La formación grancanaria ha mimado hasta la gestualidad
más simple para redondear su performance portuense. No es casual la súbita
aparición de los cantadores que casi gritan su desagrado con el ‘exceso’ de
instrumentalización en una de las interpretaciones ni la confección de algunos
de ellos -como si de una reminiscencia de Les Luthiers se tratase- exhibida a
tan escasa distancia del público que su visualización, por momentos, acaparó la
atención después de que cayera la oración y la luna, las estrellas y los
sonidos alegres para el chiquillaje se sucedían en la plaza cercana, donde no
había horas muertas, precisamente, y la mar tampoco estuviera en calma.
Una cuidada puesta en escena, luminotecnia incluida,
aprovechando al máximo el espacio, estableciendo una complicidad antes de la
primera canción, hizo de esta actuación de Los Gofiones ese hallazgo musical
tan cercano como insólito que agradaría volver a repetir, aunque fuera otro el
escenario y se multiplicaran los matices.
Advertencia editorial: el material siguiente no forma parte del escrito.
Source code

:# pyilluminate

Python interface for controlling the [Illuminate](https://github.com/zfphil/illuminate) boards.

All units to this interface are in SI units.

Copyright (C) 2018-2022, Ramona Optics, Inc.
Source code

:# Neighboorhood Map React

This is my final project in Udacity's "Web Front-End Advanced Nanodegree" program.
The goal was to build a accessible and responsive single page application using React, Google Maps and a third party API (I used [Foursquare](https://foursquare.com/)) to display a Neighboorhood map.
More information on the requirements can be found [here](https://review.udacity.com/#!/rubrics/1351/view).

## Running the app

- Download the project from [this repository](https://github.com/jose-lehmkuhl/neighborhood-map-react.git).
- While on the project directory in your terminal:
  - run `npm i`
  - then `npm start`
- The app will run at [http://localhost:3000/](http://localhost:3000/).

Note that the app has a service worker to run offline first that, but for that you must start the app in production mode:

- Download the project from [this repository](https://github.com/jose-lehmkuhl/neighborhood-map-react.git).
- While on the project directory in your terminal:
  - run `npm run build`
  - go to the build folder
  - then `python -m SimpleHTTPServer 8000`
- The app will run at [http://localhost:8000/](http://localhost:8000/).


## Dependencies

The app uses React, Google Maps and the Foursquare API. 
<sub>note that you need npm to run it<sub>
No falta ni un toque de respetuoso
humor para que la distinción cobre cuerpo en la ‘atmósfera envolvente’ que
cautivó a los presentes, atentos sin concesiones durante la media hora exacta
que duró y que acaba con una seguidillas que parecen tan improvisadas que da
gusto oírlas después de los alardes vocales, idóneos para recrearse y tararear
en los adentros porque las canciones -se dijo- no son de quien las compone ni
de quien las canta sino que están hechas para quienes las sueñan y las gozan.
La prueba definitiva de la madurez del grupo grancanario
se palpó entre plácemes y, lo dicho, ganas de repetir.